Interviews, How do I prepare?
Interviews can be daunting, especially if you haven’t been interviewed for a long time. The build-up is often much worse than the actual interview. Most of our hints and tips are common sense but will help you to create a lasting impression.
Preparation is the key to confidence, fail to plan, and you plan to fail. Find out about the organisation, recap the responsibilities of the role and write down where and when you have previously performed the tasks required for the position you’re applying for, you may have done this already in your application but it will help later on if you do this again.
Plan everything, this way your stress levels shouldn’t rise much! Decide what to wear, making sure it’s washed, cleaned, polished and ready to put on the day before. Make sure that you know exactly where to go and how to get there (I have always done a dummy run of the journey before an interview so I know the route and how long the journey is.) always leave more time than needed for the journey; arriving late is never a good first impression. Make sure you have the company phone number and your point of conatcts name close to hand on your journey so if for any reason you are going to be late, even if only by a few minutes you can ring ahead and let them know.
Dress smartly and be polite
Always dress smartly even if you know or suspect that the dress code in the company is ‘smart casual’. Appearances shouldn’t matter but you are often judged before you utter a word for example if you are applying for a front of house role and arrive looking scruffy you will not be doing yourself any favours! Dressing one level above the job you’re applying for shows a desire to succeed.
Shake hands when you’re introduced. It’s a formal situation, so even if you were asked for an informal chat, treat it as you would any other interview. A hand shake can tell a lot about you; a loose, limp handshake shows a lack of confidence but a very tight a grip shows aggression.
Listen carefully to the questions and think about your answer.
In the heat of the moment, when the pressure is on it’s easy to miss what is being asked. Focus on the question, if you don’t understand or don’t take the question in, it’s fine to ask your interviewer to repeat the question. Interviewers will make allowances for nerves – they’re used to it! Take a moment before you answer, this is where a ‘prop’ can be useful. If you’re offered a drink accept it whether you’re thirsty or not. Take a sip before you answer a question, to give yourself time to collect your thoughts. If you crossed referenced your skills and have written them down during your preparation, the answers should stay with you making it easier to answer work and experience related questions easily without needing to collect your thoughts.

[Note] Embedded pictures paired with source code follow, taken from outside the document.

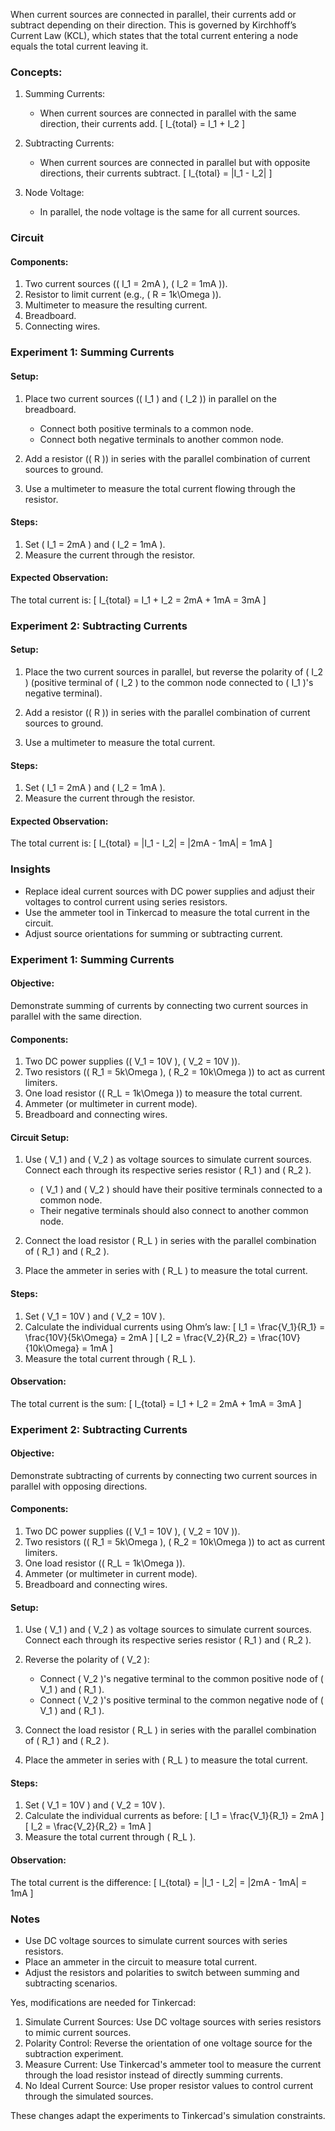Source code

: When current sources are connected in parallel, their currents add or subtract depending on their direction. This is governed by Kirchhoff’s Current Law (KCL), which states that the total current entering a node equals the total current leaving it.

### Concepts:

1. Summing Currents:
   - When current sources are connected in parallel with the same direction, their currents add.
   \[
   I_{total} = I_1 + I_2
   \]

2. Subtracting Currents:
   - When current sources are connected in parallel but with opposite directions, their currents subtract.
   \[
   I_{total} = |I_1 - I_2|
   \]

3. Node Voltage:
   - In parallel, the node voltage is the same for all current sources.

### Circuit

#### Components:

1. Two current sources (\( I_1 = 2mA \), \( I_2 = 1mA \)).
2. Resistor to limit current (e.g., \( R = 1k\Omega \)).
3. Multimeter to measure the resulting current.
4. Breadboard.
5. Connecting wires.

### Experiment 1: Summing Currents

#### Setup:

1. Place two current sources (\( I_1 \) and \( I_2 \)) in parallel on the breadboard.
   - Connect both positive terminals to a common node.
   - Connect both negative terminals to another common node.

2. Add a resistor (\( R \)) in series with the parallel combination of current sources to ground.

3. Use a multimeter to measure the total current flowing through the resistor.

#### Steps:

1. Set \( I_1 = 2mA \) and \( I_2 = 1mA \).
2. Measure the current through the resistor.

#### Expected Observation:

The total current is:
\[
I_{total} = I_1 + I_2 = 2mA + 1mA = 3mA
\]

### Experiment 2: Subtracting Currents

#### Setup:

1. Place the two current sources in parallel, but reverse the polarity of \( I_2 \) (positive terminal of \( I_2 \) to the common node connected to \( I_1 \)'s negative terminal).

2. Add a resistor (\( R \)) in series with the parallel combination of current sources to ground.

3. Use a multimeter to measure the total current.

#### Steps:

1. Set \( I_1 = 2mA \) and \( I_2 = 1mA \).
2. Measure the current through the resistor.

#### Expected Observation:

The total current is:
\[
I_{total} = |I_1 - I_2| = |2mA - 1mA| = 1mA
\]

### Insights

- Replace ideal current sources with DC power supplies and adjust their voltages to control current using series resistors.
- Use the ammeter tool in Tinkercad to measure the total current in the circuit.
- Adjust source orientations for summing or subtracting current.

### Experiment 1: Summing Currents

#### Objective:

Demonstrate summing of currents by connecting two current sources in parallel with the same direction.

#### Components:

1. Two DC power supplies (\( V_1 = 10V \), \( V_2 = 10V \)).
2. Two resistors (\( R_1 = 5k\Omega \), \( R_2 = 10k\Omega \)) to act as current limiters.
3. One load resistor (\( R_L = 1k\Omega \)) to measure the total current.
4. Ammeter (or multimeter in current mode).
5. Breadboard and connecting wires.

#### Circuit Setup:

1. Use \( V_1 \) and \( V_2 \) as voltage sources to simulate current sources. Connect each through its respective series resistor \( R_1 \) and \( R_2 \).
   - \( V_1 \) and \( V_2 \) should have their positive terminals connected to a common node.
   - Their negative terminals should also connect to another common node.

2. Connect the load resistor \( R_L \) in series with the parallel combination of \( R_1 \) and \( R_2 \).

3. Place the ammeter in series with \( R_L \) to measure the total current.

#### Steps:

1. Set \( V_1 = 10V \) and \( V_2 = 10V \).
2. Calculate the individual currents using Ohm’s law:
   \[
   I_1 = \frac{V_1}{R_1} = \frac{10V}{5k\Omega} = 2mA
   \]
   \[
   I_2 = \frac{V_2}{R_2} = \frac{10V}{10k\Omega} = 1mA
   \]
3. Measure the total current through \( R_L \).

#### Observation:

The total current is the sum:
\[
I_{total} = I_1 + I_2 = 2mA + 1mA = 3mA
\]

### Experiment 2: Subtracting Currents

#### Objective:

Demonstrate subtracting of currents by connecting two current sources in parallel with opposing directions.

#### Components:

1. Two DC power supplies (\( V_1 = 10V \), \( V_2 = 10V \)).
2. Two resistors (\( R_1 = 5k\Omega \), \( R_2 = 10k\Omega \)) to act as current limiters.
3. One load resistor (\( R_L = 1k\Omega \)).
4. Ammeter (or multimeter in current mode).
5. Breadboard and connecting wires.

#### Setup:

1. Use \( V_1 \) and \( V_2 \) as voltage sources to simulate current sources. Connect each through its respective series resistor \( R_1 \) and \( R_2 \).

2. Reverse the polarity of \( V_2 \):
   - Connect \( V_2 \)'s negative terminal to the common positive node of \( V_1 \) and \( R_1 \).
   - Connect \( V_2 \)'s positive terminal to the common negative node of \( V_1 \) and \( R_1 \).

3. Connect the load resistor \( R_L \) in series with the parallel combination of \( R_1 \) and \( R_2 \).

4. Place the ammeter in series with \( R_L \) to measure the total current.

#### Steps:

1. Set \( V_1 = 10V \) and \( V_2 = 10V \).
2. Calculate the individual currents as before:
   \[
   I_1 = \frac{V_1}{R_1} = 2mA
   \]
   \[
   I_2 = \frac{V_2}{R_2} = 1mA
   \]
3. Measure the total current through \( R_L \).

#### Observation:

The total current is the difference:
\[
I_{total} = |I_1 - I_2| = |2mA - 1mA| = 1mA
\]

### Notes

- Use DC voltage sources to simulate current sources with series resistors.
- Place an ammeter in the circuit to measure total current.
- Adjust the resistors and polarities to switch between summing and subtracting scenarios.

Yes, modifications are needed for Tinkercad:

1. Simulate Current Sources: Use DC voltage sources with series resistors to mimic current sources.
2. Polarity Control: Reverse the orientation of one voltage source for the subtraction experiment.
3. Measure Current: Use Tinkercad's ammeter tool to measure the current through the load resistor instead of directly summing currents.
4. No Ideal Current Source: Use proper resistor values to control current through the simulated sources.

These changes adapt the experiments to Tinkercad's simulation constraints.
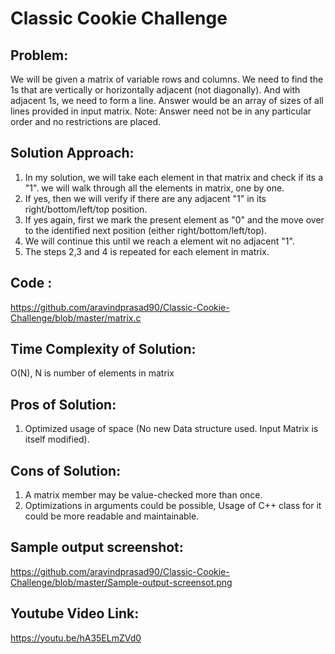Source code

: # Classic Cookie Challenge

Problem:
-----
We will be given a matrix of variable rows and columns. We need to find the 1s that are vertically or horizontally adjacent (not diagonally). And with adjacent 1s, we need to form a line. Answer would be an array of sizes of all lines provided in input matrix. 
Note: Answer need not be in any particular order and no restrictions are placed. 

Solution Approach:
----
1) In my solution, we will take each element in that matrix and check if its a "1". we will walk through all the elements in matrix, one by one.
2) If yes, then we will verify if there are any adjacent "1" in its right/bottom/left/top position. 
3) If yes again, first we mark the present element as "0" and the move over to the identified next position (either right/bottom/left/top). 
4) We will continue this until we reach a element wit no adjacent "1". 
5) The steps 2,3 and 4 is repeated for each element in matrix.  

Code :
----
https://github.com/aravindprasad90/Classic-Cookie-Challenge/blob/master/matrix.c 

Time Complexity of Solution:
----
O(N), N is number of elements in matrix

Pros of Solution:
----
1) Optimized usage of space (No new Data structure used. Input Matrix is itself modified). 

Cons of Solution:
---
1) A matrix member may be value-checked more than once. 
2) Optimizations in arguments could be possible, Usage of C++ class for it could be more readable and maintainable.

Sample output screenshot:
----
https://github.com/aravindprasad90/Classic-Cookie-Challenge/blob/master/Sample-output-screensot.png 

Youtube Video Link:
--
https://youtu.be/hA35ELmZVd0 

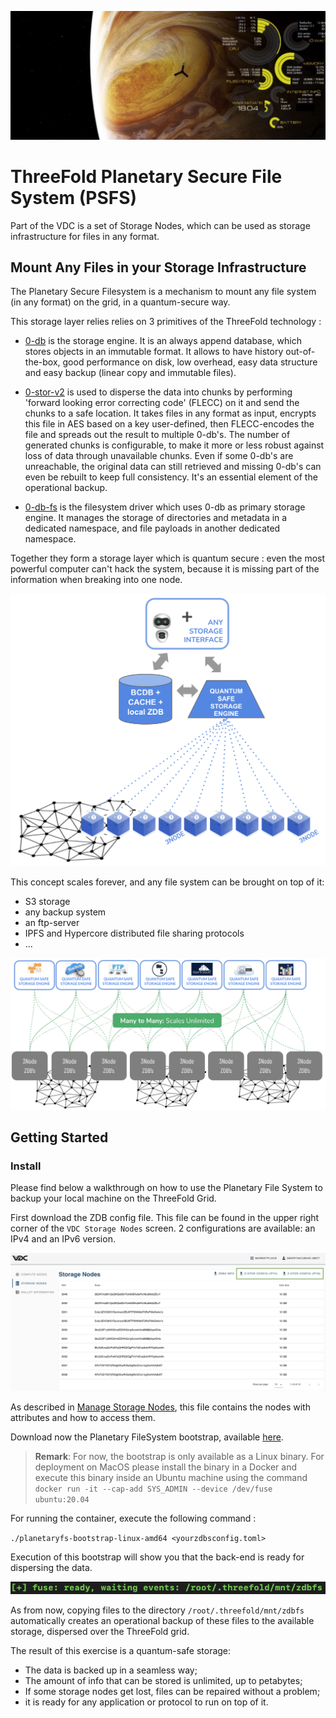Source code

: ![](img/planet_fs.png)

# ThreeFold Planetary Secure File System (PSFS)

Part of the VDC is a set of Storage Nodes, which can be used as storage infrastructure for files in any format. 

## Mount Any Files in your Storage Infrastructure

The Planetary Secure Filesystem is a mechanism to mount any file system (in any format) on the grid, in a quantum-secure way. 

This storage layer relies relies on 3 primitives of the ThreeFold technology : 

- [0-db](https://github.com/threefoldtech/0-db) is the storage engine.
It is an always append database, which stores objects in an immutable format. It allows to
have history out-of-the-box, good performance on disk, low overhead, easy data structure and easy backup (linear copy and immutable files).

- [0-stor-v2](https://github.com/threefoldtech/0-stor_v2) is used to disperse the data into chunks by performing 'forward looking error correcting code' (FLECC) on it and send the chunks to a safe location.
It takes files in any format as input, encrypts this file in AES based on a key user-defined, then FLECC-encodes the file and spreads out the result
to multiple 0-db's. The number of generated chunks is configurable, to make it more or less robust against loss of data through unavailable chunks. Even if some 0-db's are unreachable, the original data can still
retrieved and missing 0-db's can even be rebuilt to keep full consistency. It's an essential element of the operational backup. 

- [0-db-fs](https://github.com/threefoldtech/0-db-fs) is the filesystem driver which uses 0-db as primary storage engine.  It manages the storage of directories and metadata in a dedicated namespace, and file payloads in another dedicated namespace.

Together they form a storage layer which is quantum secure : even the most powerful computer can't hack the system, because it is missing part of the information when breaking into one node. 

![](img/quantum_safe_storage.png)

This concept scales forever, and any file system can be brought on top of it: 
- S3 storage 
- any backup system
- an ftp-server
- IPFS and Hypercore distributed file sharing protocols 
- ...

![](img/quantum_safe_storage_scale.png)

## Getting Started

### Install 

Please find below a walkthrough on how to use the Planetary File System to backup your local machine on the ThreeFold Grid. 

First download the ZDB config file. This file can be found in the upper right corner of the `VDC Storage Nodes` screen. 2 configurations are available: an IPv4 and an IPv6 version. 

![](img/planetaryfs_zdbconfig.png)

As described in [Manage Storage Nodes](evdc_storage), this file contains the nodes with attributes and how to access them.  

Download now the Planetary FileSystem bootstrap, available [here](https://github.com/threefoldtech/quantum-storage/releases/download/v0.0.1/planetaryfs-bootstrap-linux-amd64).

> __Remark__: 
For now, the bootstrap is only available as a Linux binary. For deployment on MacOS please install the binary in a Docker and execute this binary inside an Ubuntu machine using the command `docker run -it --cap-add SYS_ADMIN --device /dev/fuse ubuntu:20.04`

For running the container, execute the following command :

`./planetaryfs-bootstrap-linux-amd64 <yourzdbsconfig.toml>`

Execution of this bootstrap will show you that the back-end is ready for dispersing the data. 

![](img/planetaryfs_bootstrap_ready.png)

As from now, copying files to the directory `/root/.threefold/mnt/zdbfs` automatically creates an operational backup of these files to the available storage, dispersed over the ThreeFold grid. 

The result of this exercise is a quantum-safe storage: 
- The data is backed up in a seamless way;
- The amount of info that can be stored is unlimited, up to petabytes;
- If some storage nodes get lost, files can be repaired without a problem;
- it is ready for any application or protocol to run on top of it.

Be honest, open and positive
Answer every question honestly and openly. Be confident and positive about your strengths, but don’t waffle! If you can’t answer the question (after having listened carefully, asked for clarification, and taken a sip of your drink), say so. Remember, interviewers are not trying to catch you out; they want to find out about you. They will be more impressed with honesty and willingness to learn than with bluff and bravado.
Ask relevant questions.
If you ask the right questions at interview it can show you have done your research, there are lots of topics you can ask about providing the topics haven’t already been covered by the interviewer; management style, reporting lines, your responsibilities, products or projects. It’s not appropriate to ask about terms and conditions of employment (holidays, for example) nor about salary. It looks as if you’re only interested in the money and yourself, not the work, ask about those when you’re offered the job.
You are now fully prepared for your interview, Good Luck!